Their experiments asked questions about when people believed they made a decision versus when the brain began to make the decision. In one form of their experiment, they measured EEG activity while subjects voluntarily chose to lift a finger. During the task, subjects watched a rapidly moving clock hand and made a mental note of when they decided to lift their finger.

This yielded three types of data:

(1)  when the subject lifted her finger [electromyogram of the muscles]

(2)  when she believed she decided to lift her finger [Wund's clock]

(3)  what her brain activity was during this time. [EEG]

The EEG results demonstrated that the cortex became active with a ‘readiness potential’ 350 ms before the reported awareness of a ‘wish to move’. These experiments suggested that our subjective awareness of decisions occurs measurably later than the actual events of deciding





Our brain initiates a 'voluntionary act' unconsciously.  Not a conscious decision but unconscious processes are at the beginning. This conclusions directly contradicts our (conscious) common sense: Consciousness is unfaithful. It swindles people. Furthermore, from the voluntionary act to the action (lifting a finger) it takes about 200 ms (myogram of the muscles). Is this enough time for a conscious stop of the action?

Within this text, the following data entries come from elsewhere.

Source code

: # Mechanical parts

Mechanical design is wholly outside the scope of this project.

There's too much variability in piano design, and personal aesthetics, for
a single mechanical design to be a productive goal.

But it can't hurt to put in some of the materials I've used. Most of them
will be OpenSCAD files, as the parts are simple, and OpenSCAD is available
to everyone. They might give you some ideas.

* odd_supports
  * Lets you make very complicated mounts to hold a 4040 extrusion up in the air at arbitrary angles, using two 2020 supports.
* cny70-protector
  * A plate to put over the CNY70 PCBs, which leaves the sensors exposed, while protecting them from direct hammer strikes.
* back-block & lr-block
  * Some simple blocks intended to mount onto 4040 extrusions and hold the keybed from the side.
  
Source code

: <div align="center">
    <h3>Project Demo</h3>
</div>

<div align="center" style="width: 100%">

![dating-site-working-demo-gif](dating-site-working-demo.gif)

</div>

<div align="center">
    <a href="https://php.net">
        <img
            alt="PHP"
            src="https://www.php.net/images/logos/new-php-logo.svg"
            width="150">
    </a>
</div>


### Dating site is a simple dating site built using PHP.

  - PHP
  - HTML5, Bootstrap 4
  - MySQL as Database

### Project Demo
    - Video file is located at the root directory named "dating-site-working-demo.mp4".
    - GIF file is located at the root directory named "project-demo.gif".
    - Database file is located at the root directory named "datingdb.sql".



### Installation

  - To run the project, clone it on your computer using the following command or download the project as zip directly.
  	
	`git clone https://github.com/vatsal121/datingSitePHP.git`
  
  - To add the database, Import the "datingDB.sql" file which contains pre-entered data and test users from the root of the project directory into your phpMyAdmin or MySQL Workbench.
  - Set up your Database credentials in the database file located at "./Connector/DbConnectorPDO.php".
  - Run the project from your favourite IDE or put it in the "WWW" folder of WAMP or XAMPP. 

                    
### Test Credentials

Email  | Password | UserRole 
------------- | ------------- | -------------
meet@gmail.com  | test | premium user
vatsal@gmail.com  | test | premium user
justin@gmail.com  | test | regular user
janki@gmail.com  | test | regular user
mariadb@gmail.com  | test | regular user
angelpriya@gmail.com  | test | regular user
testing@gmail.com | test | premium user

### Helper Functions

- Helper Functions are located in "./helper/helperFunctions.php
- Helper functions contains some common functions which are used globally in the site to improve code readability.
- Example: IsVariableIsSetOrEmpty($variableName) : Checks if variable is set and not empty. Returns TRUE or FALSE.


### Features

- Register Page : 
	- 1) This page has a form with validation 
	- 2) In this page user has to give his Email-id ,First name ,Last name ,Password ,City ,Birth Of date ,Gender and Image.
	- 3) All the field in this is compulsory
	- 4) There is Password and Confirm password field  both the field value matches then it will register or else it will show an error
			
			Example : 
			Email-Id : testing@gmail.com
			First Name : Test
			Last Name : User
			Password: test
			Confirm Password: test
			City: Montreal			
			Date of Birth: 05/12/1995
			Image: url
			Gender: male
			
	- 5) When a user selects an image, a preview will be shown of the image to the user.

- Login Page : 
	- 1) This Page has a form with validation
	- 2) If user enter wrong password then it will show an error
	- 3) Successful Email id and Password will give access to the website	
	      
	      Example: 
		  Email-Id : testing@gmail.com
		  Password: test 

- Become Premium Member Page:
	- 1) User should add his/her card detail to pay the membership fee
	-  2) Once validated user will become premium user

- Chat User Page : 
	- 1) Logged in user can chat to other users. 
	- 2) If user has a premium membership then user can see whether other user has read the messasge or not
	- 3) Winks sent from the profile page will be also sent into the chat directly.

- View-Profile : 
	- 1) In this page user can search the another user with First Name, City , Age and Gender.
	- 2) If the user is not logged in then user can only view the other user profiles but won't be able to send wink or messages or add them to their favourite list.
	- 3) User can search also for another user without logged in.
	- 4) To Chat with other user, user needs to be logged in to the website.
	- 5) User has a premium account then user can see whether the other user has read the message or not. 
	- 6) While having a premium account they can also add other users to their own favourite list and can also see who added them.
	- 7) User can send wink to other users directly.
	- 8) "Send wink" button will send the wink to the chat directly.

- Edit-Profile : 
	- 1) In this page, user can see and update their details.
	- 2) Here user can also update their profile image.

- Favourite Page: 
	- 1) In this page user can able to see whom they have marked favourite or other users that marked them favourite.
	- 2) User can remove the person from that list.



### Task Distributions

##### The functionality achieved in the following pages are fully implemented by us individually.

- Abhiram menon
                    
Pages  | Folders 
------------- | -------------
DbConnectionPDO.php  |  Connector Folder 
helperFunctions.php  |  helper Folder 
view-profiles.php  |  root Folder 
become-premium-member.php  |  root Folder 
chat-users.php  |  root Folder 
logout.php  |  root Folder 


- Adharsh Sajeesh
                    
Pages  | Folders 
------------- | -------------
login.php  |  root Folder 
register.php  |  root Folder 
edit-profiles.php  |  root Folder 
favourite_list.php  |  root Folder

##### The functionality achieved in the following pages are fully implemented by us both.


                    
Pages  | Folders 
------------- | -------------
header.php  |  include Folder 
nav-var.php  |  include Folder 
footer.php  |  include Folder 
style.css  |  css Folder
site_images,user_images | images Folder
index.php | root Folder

3.3  Libet's conclusions concerning free will

§         Actually, only 100 ms is available in which the conscious function might affect the final outcome of the volitional process (the primary motor cortex needs some time to the spinal motor nerve cells).

§         Libet argues that this is enough time for stopping or voting the final progress of the volitional process. "Conscious-will could thus affect the outcome of the volitional process even though the latter was initiated by unconscious cerebral processes."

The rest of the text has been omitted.